How do you even begin to review Ring? I mean, we’ve all seen it and it’s great. Very scary. Don’t watch the video. Don’t answer the phone. Stay away from wells. You know, you get the gist. And if you haven’t seen it by now, A) What well have you been living in? and B) I haven’t really spoiled it for you, don’t worry.

But in all seriousness, Ring is not a film any longer subject to one individual’s personal review, not when it’s become one of the single most import and influential horror / ghost stories of the last twenty years.

If you need a recap, here it is –  a gang of teenagers all die under mysterious circumstances, faces melted into a grimace of horror, exactly one week to the minute after watching a video they find in a cabin on a volcanic island. Between the lines of grainy static and set to the soundtrack of a sinister buzzing insect, the video shows various abstract images of a creepy woman combing her hair, the sea, a man with a bag on his head pointing, and of course, the now infamous well. A news reporter goes digging, eventually watching the creepy black and white film herself, starting the clock ticking on her one week.

I haven’t watched Ring for a long time. You think, you don’t need to watch it often.
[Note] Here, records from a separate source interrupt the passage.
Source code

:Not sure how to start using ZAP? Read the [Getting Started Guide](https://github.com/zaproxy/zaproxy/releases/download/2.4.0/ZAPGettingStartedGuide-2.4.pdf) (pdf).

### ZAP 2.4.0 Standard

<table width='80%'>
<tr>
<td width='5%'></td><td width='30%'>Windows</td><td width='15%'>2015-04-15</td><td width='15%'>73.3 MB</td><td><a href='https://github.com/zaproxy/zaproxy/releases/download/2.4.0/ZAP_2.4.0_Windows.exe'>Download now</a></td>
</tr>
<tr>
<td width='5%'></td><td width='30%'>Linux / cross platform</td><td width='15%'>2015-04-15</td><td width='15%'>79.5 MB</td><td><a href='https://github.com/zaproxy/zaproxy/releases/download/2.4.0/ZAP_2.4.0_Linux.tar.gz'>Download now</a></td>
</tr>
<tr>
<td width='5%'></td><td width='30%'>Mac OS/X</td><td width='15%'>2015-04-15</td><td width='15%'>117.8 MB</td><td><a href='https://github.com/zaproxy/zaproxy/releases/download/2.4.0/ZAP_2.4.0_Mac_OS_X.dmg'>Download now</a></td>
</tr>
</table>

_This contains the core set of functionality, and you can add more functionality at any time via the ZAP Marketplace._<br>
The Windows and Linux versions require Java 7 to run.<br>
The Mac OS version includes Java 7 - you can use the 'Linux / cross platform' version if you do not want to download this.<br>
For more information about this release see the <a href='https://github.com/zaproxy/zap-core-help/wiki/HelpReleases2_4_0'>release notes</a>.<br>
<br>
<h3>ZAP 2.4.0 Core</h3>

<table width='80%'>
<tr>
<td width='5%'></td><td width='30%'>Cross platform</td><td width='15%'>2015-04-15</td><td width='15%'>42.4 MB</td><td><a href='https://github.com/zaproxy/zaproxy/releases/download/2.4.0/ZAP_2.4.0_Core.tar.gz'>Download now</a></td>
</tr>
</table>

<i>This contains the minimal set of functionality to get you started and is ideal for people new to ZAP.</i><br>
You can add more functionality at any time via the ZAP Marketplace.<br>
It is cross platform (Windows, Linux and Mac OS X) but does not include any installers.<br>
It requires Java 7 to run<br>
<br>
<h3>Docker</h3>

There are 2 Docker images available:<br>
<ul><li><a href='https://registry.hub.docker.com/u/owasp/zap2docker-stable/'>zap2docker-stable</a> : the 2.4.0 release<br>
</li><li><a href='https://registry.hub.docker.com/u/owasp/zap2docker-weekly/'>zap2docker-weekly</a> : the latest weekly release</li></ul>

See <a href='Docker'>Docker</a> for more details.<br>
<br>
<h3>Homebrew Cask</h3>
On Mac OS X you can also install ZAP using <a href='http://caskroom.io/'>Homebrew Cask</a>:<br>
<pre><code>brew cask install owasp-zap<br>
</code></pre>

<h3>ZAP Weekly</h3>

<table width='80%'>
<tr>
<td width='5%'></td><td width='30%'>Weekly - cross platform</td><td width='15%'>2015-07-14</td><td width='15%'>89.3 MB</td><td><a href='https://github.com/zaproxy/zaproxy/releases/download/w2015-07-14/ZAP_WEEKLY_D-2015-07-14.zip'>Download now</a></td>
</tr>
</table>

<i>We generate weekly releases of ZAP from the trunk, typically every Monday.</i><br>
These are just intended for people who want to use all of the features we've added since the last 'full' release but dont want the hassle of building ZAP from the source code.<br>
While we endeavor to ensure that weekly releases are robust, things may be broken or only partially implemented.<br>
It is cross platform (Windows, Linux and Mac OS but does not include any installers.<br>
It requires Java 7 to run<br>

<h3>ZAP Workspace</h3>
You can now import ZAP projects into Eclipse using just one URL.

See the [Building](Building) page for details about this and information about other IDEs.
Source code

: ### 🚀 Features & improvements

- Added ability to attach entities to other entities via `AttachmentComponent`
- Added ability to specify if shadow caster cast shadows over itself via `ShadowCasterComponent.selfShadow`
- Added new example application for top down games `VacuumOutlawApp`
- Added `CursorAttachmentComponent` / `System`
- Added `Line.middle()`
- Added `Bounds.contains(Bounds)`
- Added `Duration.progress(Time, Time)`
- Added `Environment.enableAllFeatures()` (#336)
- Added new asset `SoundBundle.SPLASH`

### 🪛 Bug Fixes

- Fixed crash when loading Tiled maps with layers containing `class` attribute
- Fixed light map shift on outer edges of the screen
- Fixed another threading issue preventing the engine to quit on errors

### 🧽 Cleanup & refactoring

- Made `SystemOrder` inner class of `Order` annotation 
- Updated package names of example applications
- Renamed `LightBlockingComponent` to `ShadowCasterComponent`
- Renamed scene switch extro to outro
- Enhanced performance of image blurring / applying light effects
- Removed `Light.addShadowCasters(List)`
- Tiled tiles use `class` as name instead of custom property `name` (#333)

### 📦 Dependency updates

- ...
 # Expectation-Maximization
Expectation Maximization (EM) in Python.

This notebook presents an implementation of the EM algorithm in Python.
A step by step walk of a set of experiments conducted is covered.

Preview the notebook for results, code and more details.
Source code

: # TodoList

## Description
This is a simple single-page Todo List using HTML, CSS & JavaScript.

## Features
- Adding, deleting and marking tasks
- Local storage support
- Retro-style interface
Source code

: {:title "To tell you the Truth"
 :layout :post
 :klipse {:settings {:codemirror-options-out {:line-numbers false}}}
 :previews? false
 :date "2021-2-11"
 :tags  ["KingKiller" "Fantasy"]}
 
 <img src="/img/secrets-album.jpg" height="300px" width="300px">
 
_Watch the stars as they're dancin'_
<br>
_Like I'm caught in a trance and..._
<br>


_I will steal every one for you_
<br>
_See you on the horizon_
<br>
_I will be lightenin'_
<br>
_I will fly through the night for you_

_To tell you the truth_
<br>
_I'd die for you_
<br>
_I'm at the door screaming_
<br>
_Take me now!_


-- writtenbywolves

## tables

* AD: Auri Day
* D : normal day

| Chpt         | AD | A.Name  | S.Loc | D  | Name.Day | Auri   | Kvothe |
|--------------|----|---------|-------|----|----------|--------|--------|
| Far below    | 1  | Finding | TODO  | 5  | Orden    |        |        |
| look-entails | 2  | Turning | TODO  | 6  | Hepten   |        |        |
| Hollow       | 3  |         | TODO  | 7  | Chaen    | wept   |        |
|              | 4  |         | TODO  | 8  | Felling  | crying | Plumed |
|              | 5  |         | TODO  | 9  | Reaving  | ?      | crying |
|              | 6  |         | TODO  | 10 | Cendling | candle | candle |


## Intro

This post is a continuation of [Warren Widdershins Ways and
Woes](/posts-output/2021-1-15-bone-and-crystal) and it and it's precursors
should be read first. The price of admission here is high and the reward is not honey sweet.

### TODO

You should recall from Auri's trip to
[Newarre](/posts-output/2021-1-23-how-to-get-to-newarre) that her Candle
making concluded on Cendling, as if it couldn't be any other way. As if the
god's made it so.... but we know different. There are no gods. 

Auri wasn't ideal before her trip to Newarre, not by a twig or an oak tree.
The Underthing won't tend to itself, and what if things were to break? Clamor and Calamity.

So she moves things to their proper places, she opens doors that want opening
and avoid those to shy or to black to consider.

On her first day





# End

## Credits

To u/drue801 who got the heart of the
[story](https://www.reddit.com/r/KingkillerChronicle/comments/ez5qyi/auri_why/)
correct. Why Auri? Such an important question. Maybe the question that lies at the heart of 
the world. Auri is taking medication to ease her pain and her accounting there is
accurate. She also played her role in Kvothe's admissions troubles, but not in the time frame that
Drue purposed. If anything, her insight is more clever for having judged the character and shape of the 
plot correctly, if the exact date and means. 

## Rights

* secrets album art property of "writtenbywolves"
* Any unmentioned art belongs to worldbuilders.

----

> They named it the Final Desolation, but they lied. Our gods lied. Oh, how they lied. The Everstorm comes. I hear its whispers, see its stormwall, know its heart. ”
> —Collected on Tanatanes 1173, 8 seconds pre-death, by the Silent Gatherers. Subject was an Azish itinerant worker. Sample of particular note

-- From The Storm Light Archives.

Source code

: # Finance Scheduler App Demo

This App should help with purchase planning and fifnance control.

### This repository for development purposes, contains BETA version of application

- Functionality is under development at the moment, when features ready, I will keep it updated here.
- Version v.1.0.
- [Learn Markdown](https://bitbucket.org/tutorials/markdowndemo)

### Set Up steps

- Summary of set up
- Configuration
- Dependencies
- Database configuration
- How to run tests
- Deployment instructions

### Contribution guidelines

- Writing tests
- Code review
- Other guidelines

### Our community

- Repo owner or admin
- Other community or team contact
The no-frills nature of the storyline, along with the haunting image of Sadako twitching and clambering her way out of her watery prison to stare you down with her one bulging eye means that the impression is made and kept, a long time after you first see it. I went to watch this film at the cinema once, and the person who came with me said that every time they heard the indicative angry bee/badly tuned violin that signalled the entrance of our drowned ghost, he just stared at the bottom right hand corner of the cinema rather than look at it, such was the magnitude of the suspense and impending doom.

However, if you want to be, as I have very happily been, reminded of the massive cultural impact of this film on a large percentage of more recent horror, I really do implore you t see the anniversary restoration as soon you can. As Blair Witch was to the three million found-footage horror movies that came after it, and every film set on a camping trip since, so was Ring to countless static-drenched haunted television style horror films of the early 2000’s. Maybe you’re sitting there scratching your head, but if you haven’t seen a film in the last twenty years where a ghost child previously murdered and plastered into the walls of someone’s basement/attic controls the TV/stereo until their mystery has been solved, then I’ll take my shoes off and eat them.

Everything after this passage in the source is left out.